- EXERCISE REQUIREMENTS
Below are the records; pull every line that includes "iteration".
--- DATA Enclosed Below ---
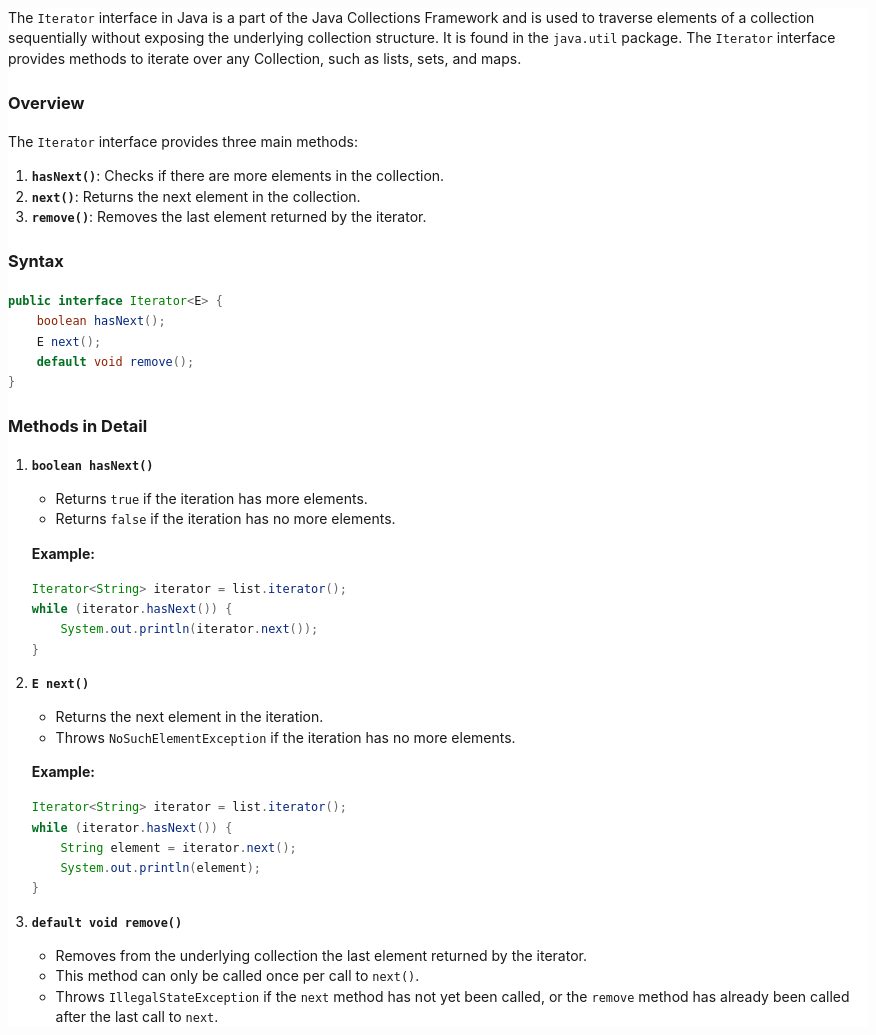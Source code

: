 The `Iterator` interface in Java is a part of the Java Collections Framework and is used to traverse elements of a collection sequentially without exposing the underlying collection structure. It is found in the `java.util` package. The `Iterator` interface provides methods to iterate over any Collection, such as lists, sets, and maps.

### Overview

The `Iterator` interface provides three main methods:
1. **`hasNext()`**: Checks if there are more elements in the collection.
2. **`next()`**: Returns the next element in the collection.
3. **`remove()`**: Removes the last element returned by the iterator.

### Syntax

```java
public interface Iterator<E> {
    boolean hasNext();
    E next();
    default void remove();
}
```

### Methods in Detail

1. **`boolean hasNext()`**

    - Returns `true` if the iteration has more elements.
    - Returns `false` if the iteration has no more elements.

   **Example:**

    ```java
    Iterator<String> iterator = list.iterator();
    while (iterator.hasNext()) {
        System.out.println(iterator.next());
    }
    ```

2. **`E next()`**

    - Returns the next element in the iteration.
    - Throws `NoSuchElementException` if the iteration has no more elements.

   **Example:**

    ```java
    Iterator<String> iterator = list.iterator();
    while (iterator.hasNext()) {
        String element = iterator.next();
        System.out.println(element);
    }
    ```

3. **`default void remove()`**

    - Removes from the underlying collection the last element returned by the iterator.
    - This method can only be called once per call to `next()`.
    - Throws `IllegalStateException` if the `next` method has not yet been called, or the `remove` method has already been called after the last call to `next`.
--- End of Enclosed DATA ---
- WRITTEN SOLUTION
    - Returns `true` if the iteration has more elements.
    - Returns `false` if the iteration has no more elements.
    - Returns the next element in the iteration.
    - Throws `NoSuchElementException` if the iteration has no more elements.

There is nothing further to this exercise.